## Task to carry out
Below are some records; copy them word for word and drop the pictures.

╭─ Exercise data

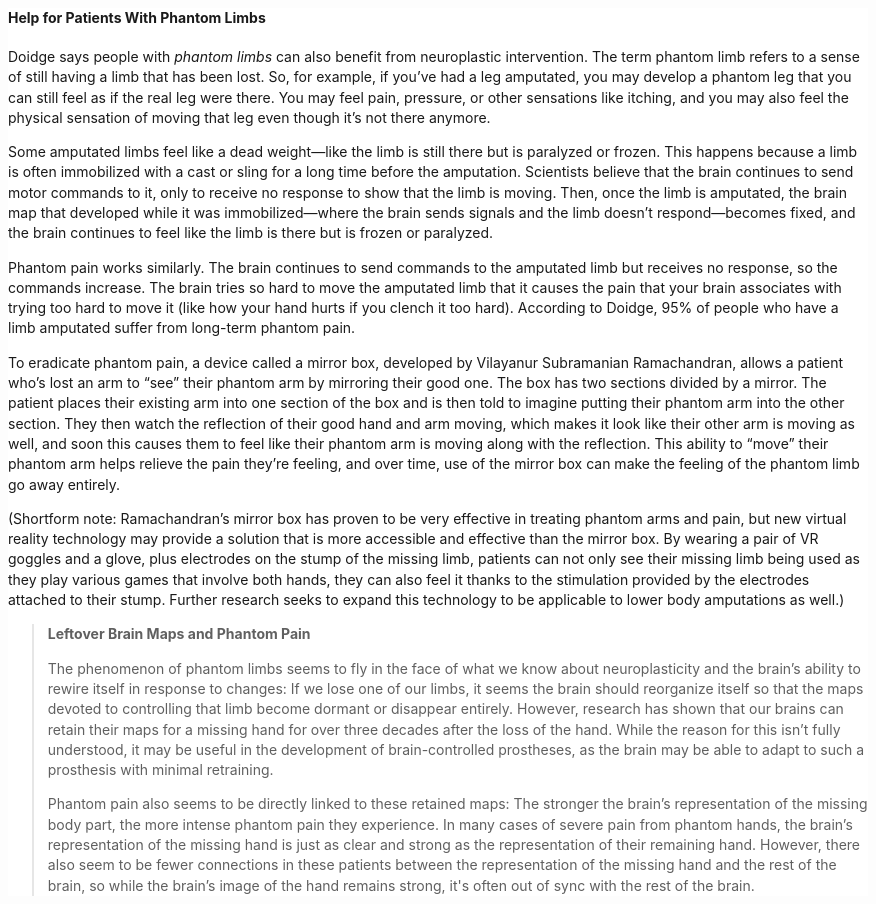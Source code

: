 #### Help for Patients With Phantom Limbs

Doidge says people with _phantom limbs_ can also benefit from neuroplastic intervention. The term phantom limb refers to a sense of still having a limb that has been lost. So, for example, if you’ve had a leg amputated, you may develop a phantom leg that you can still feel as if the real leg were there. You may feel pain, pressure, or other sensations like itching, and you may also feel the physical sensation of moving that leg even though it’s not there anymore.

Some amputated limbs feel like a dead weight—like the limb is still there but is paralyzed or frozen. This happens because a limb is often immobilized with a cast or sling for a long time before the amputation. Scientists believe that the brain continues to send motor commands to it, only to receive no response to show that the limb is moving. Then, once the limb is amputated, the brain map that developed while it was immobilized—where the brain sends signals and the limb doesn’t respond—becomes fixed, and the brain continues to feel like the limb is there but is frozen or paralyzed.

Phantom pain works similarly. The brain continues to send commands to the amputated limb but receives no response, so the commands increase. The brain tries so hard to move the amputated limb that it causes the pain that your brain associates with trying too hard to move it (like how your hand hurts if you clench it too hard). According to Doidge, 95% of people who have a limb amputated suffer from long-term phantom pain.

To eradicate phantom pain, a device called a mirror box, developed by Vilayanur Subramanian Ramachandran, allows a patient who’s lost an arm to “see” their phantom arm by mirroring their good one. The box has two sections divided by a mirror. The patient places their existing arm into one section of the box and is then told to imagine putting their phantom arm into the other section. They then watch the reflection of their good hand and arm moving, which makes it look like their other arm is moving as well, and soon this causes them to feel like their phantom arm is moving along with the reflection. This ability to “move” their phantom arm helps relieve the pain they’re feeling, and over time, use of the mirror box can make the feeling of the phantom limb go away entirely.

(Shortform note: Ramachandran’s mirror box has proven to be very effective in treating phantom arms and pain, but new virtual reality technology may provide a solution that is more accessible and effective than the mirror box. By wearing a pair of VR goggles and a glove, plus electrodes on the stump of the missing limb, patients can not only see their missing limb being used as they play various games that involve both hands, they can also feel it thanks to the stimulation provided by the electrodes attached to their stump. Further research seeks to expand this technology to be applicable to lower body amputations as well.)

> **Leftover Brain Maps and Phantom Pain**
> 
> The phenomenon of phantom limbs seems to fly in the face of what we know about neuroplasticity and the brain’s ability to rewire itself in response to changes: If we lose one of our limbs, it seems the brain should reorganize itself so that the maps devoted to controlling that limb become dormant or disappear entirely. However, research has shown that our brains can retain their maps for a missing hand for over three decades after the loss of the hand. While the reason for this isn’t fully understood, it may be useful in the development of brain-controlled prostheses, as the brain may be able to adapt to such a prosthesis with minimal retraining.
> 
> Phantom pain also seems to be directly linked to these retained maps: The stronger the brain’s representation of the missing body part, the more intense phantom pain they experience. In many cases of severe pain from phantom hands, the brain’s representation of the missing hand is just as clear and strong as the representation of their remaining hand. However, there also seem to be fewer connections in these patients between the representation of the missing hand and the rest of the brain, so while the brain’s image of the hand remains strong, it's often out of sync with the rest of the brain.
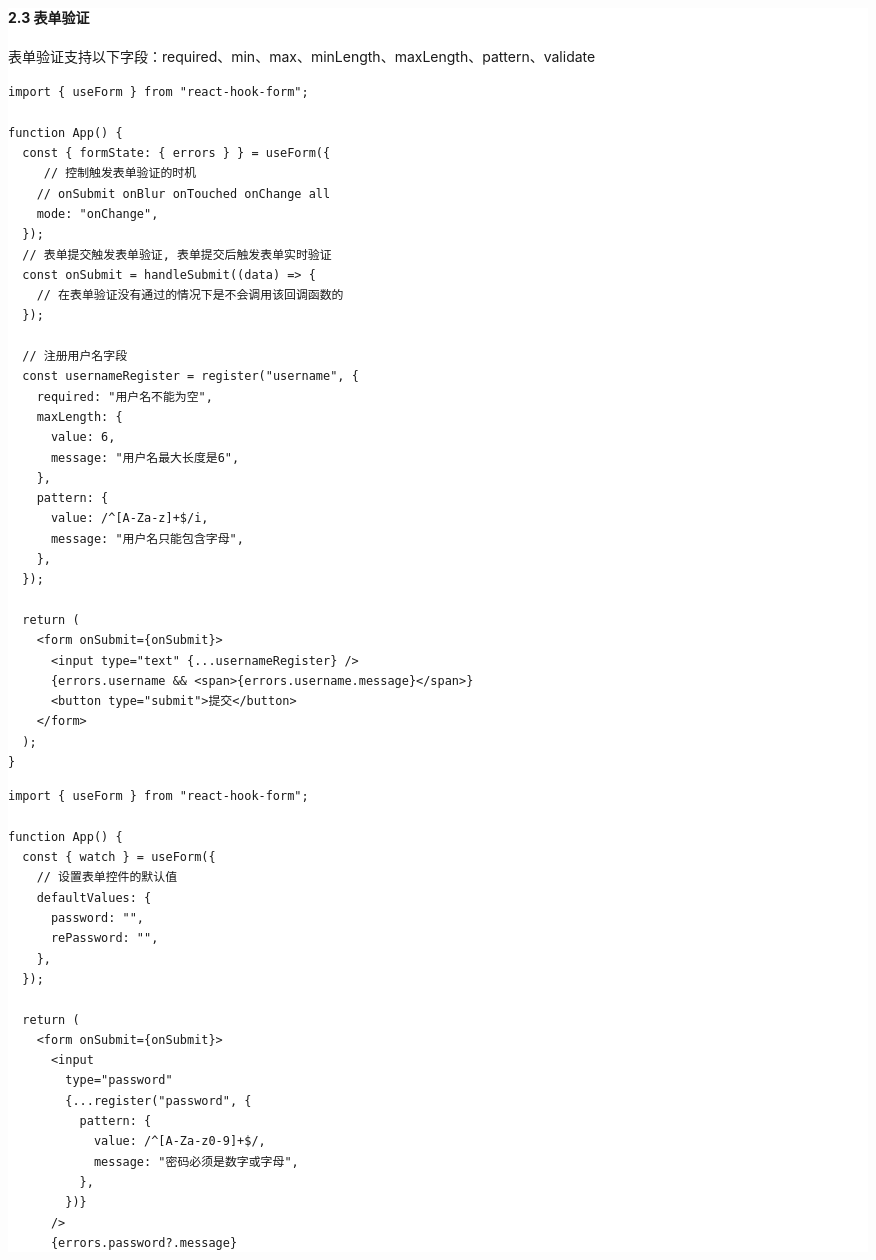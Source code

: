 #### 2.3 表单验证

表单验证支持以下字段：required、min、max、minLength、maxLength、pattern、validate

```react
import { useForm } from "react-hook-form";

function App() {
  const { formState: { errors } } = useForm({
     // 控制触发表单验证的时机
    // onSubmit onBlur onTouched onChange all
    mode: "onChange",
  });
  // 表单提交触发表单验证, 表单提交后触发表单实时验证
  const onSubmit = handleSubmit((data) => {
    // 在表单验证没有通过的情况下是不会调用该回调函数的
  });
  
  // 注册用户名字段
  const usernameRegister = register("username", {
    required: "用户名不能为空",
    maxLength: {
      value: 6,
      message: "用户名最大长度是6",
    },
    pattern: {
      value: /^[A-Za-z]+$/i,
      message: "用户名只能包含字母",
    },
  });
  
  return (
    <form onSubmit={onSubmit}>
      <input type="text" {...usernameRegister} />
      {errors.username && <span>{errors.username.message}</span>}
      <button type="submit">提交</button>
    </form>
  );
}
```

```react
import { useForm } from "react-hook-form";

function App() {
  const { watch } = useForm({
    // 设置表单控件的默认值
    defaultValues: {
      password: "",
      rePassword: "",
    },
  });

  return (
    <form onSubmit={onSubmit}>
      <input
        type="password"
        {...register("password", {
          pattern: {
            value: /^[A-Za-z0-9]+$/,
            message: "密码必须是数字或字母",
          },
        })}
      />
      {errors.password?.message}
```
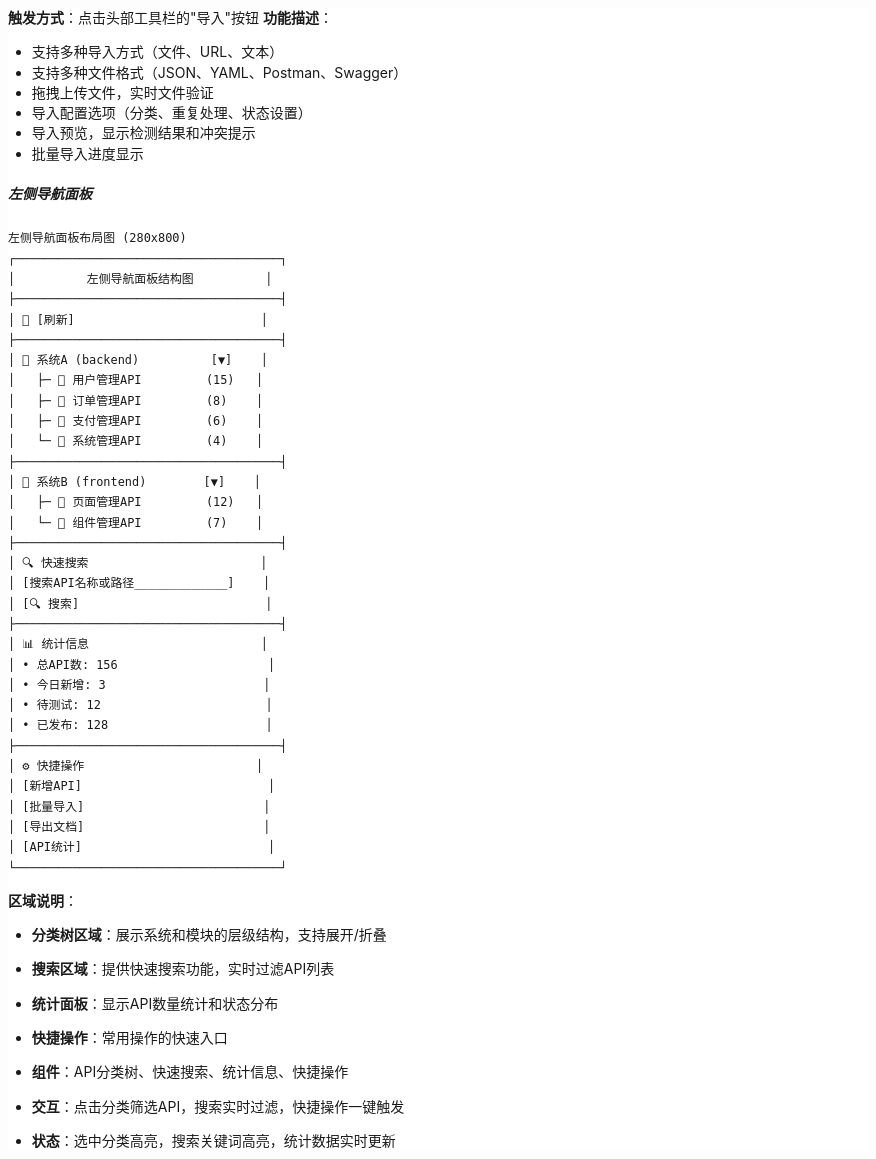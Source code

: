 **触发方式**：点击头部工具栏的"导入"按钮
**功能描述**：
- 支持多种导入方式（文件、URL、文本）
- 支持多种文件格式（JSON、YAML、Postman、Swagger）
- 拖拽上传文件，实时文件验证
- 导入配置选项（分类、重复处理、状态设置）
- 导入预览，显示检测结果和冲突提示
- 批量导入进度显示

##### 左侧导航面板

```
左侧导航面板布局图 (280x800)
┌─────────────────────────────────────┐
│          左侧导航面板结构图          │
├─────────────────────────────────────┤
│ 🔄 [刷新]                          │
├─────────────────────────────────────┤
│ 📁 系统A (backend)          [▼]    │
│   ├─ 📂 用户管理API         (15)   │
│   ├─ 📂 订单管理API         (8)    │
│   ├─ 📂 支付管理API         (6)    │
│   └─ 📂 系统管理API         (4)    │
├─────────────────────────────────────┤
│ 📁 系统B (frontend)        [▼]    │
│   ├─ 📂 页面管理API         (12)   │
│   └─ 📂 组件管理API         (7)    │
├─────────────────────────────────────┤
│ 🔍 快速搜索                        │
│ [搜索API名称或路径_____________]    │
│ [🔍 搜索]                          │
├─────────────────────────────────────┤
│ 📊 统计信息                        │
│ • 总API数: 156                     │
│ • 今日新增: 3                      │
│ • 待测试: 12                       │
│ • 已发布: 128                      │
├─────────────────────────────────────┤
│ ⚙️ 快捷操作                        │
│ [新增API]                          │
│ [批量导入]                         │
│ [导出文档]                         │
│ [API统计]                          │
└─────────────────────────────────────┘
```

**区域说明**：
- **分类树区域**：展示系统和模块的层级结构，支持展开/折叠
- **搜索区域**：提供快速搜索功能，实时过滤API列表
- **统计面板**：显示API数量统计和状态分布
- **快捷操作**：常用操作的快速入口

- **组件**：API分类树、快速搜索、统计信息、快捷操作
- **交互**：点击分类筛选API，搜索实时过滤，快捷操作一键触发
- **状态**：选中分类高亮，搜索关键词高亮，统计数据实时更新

╰─

## Answer box
Source code

: #### Help for Patients With Phantom Limbs

Doidge says people with _phantom limbs_ can also benefit from neuroplastic intervention. The term phantom limb refers to a sense of still having a limb that has been lost. So, for example, if you’ve had a leg amputated, you may develop a phantom leg that you can still feel as if the real leg were there. You may feel pain, pressure, or other sensations like itching, and you may also feel the physical sensation of moving that leg even though it’s not there anymore.

Some amputated limbs feel like a dead weight—like the limb is still there but is paralyzed or frozen. This happens because a limb is often immobilized with a cast or sling for a long time before the amputation. Scientists believe that the brain continues to send motor commands to it, only to receive no response to show that the limb is moving. Then, once the limb is amputated, the brain map that developed while it was immobilized—where the brain sends signals and the limb doesn’t respond—becomes fixed, and the brain continues to feel like the limb is there but is frozen or paralyzed.

Phantom pain works similarly. The brain continues to send commands to the amputated limb but receives no response, so the commands increase. The brain tries so hard to move the amputated limb that it causes the pain that your brain associates with trying too hard to move it (like how your hand hurts if you clench it too hard). According to Doidge, 95% of people who have a limb amputated suffer from long-term phantom pain.

To eradicate phantom pain, a device called a mirror box, developed by Vilayanur Subramanian Ramachandran, allows a patient who’s lost an arm to “see” their phantom arm by mirroring their good one. The box has two sections divided by a mirror. The patient places their existing arm into one section of the box and is then told to imagine putting their phantom arm into the other section. They then watch the reflection of their good hand and arm moving, which makes it look like their other arm is moving as well, and soon this causes them to feel like their phantom arm is moving along with the reflection. This ability to “move” their phantom arm helps relieve the pain they’re feeling, and over time, use of the mirror box can make the feeling of the phantom limb go away entirely.

(Shortform note: Ramachandran’s mirror box has proven to be very effective in treating phantom arms and pain, but new virtual reality technology may provide a solution that is more accessible and effective than the mirror box. By wearing a pair of VR goggles and a glove, plus electrodes on the stump of the missing limb, patients can not only see their missing limb being used as they play various games that involve both hands, they can also feel it thanks to the stimulation provided by the electrodes attached to their stump. Further research seeks to expand this technology to be applicable to lower body amputations as well.)

> **Leftover Brain Maps and Phantom Pain**
> 
> The phenomenon of phantom limbs seems to fly in the face of what we know about neuroplasticity and the brain’s ability to rewire itself in response to changes: If we lose one of our limbs, it seems the brain should reorganize itself so that the maps devoted to controlling that limb become dormant or disappear entirely. However, research has shown that our brains can retain their maps for a missing hand for over three decades after the loss of the hand. While the reason for this isn’t fully understood, it may be useful in the development of brain-controlled prostheses, as the brain may be able to adapt to such a prosthesis with minimal retraining.
> 
> Phantom pain also seems to be directly linked to these retained maps: The stronger the brain’s representation of the missing body part, the more intense phantom pain they experience. In many cases of severe pain from phantom hands, the brain’s representation of the missing hand is just as clear and strong as the representation of their remaining hand. However, there also seem to be fewer connections in these patients between the representation of the missing hand and the rest of the brain, so while the brain’s image of the hand remains strong, it's often out of sync with the rest of the brain.
Source code

: #### 2.3 表单验证

表单验证支持以下字段：required、min、max、minLength、maxLength、pattern、validate

```react
import { useForm } from "react-hook-form";

function App() {
  const { formState: { errors } } = useForm({
     // 控制触发表单验证的时机
    // onSubmit onBlur onTouched onChange all
    mode: "onChange",
  });
  // 表单提交触发表单验证, 表单提交后触发表单实时验证
  const onSubmit = handleSubmit((data) => {
    // 在表单验证没有通过的情况下是不会调用该回调函数的
  });
  
  // 注册用户名字段
  const usernameRegister = register("username", {
    required: "用户名不能为空",
    maxLength: {
      value: 6,
      message: "用户名最大长度是6",
    },
    pattern: {
      value: /^[A-Za-z]+$/i,
      message: "用户名只能包含字母",
    },
  });
  
  return (
    <form onSubmit={onSubmit}>
      <input type="text" {...usernameRegister} />
      {errors.username && <span>{errors.username.message}</span>}
      <button type="submit">提交</button>
    </form>
  );
}
```

```react
import { useForm } from "react-hook-form";

function App() {
  const { watch } = useForm({
    // 设置表单控件的默认值
    defaultValues: {
      password: "",
      rePassword: "",
    },
  });

  return (
    <form onSubmit={onSubmit}>
      <input
        type="password"
        {...register("password", {
          pattern: {
            value: /^[A-Za-z0-9]+$/,
            message: "密码必须是数字或字母",
          },
        })}
      />
      {errors.password?.message}
```
Source code

: **触发方式**：点击头部工具栏的"导入"按钮
**功能描述**：
- 支持多种导入方式（文件、URL、文本）
- 支持多种文件格式（JSON、YAML、Postman、Swagger）
- 拖拽上传文件，实时文件验证
- 导入配置选项（分类、重复处理、状态设置）
- 导入预览，显示检测结果和冲突提示
- 批量导入进度显示

##### 左侧导航面板

```
左侧导航面板布局图 (280x800)
┌─────────────────────────────────────┐
│          左侧导航面板结构图          │
├─────────────────────────────────────┤
│ 🔄 [刷新]                          │
├─────────────────────────────────────┤
│ 📁 系统A (backend)          [▼]    │
│   ├─ 📂 用户管理API         (15)   │
│   ├─ 📂 订单管理API         (8)    │
│   ├─ 📂 支付管理API         (6)    │
│   └─ 📂 系统管理API         (4)    │
├─────────────────────────────────────┤
│ 📁 系统B (frontend)        [▼]    │
│   ├─ 📂 页面管理API         (12)   │
│   └─ 📂 组件管理API         (7)    │
├─────────────────────────────────────┤
│ 🔍 快速搜索                        │
│ [搜索API名称或路径_____________]    │
│ [🔍 搜索]                          │
├─────────────────────────────────────┤
│ 📊 统计信息                        │
│ • 总API数: 156                     │
│ • 今日新增: 3                      │
│ • 待测试: 12                       │
│ • 已发布: 128                      │
├─────────────────────────────────────┤
│ ⚙️ 快捷操作                        │
│ [新增API]                          │
│ [批量导入]                         │
│ [导出文档]                         │
│ [API统计]                          │
└─────────────────────────────────────┘
```

**区域说明**：
- **分类树区域**：展示系统和模块的层级结构，支持展开/折叠
- **搜索区域**：提供快速搜索功能，实时过滤API列表
- **统计面板**：显示API数量统计和状态分布
- **快捷操作**：常用操作的快速入口

- **组件**：API分类树、快速搜索、统计信息、快捷操作
- **交互**：点击分类筛选API，搜索实时过滤，快捷操作一键触发
- **状态**：选中分类高亮，搜索关键词高亮，统计数据实时更新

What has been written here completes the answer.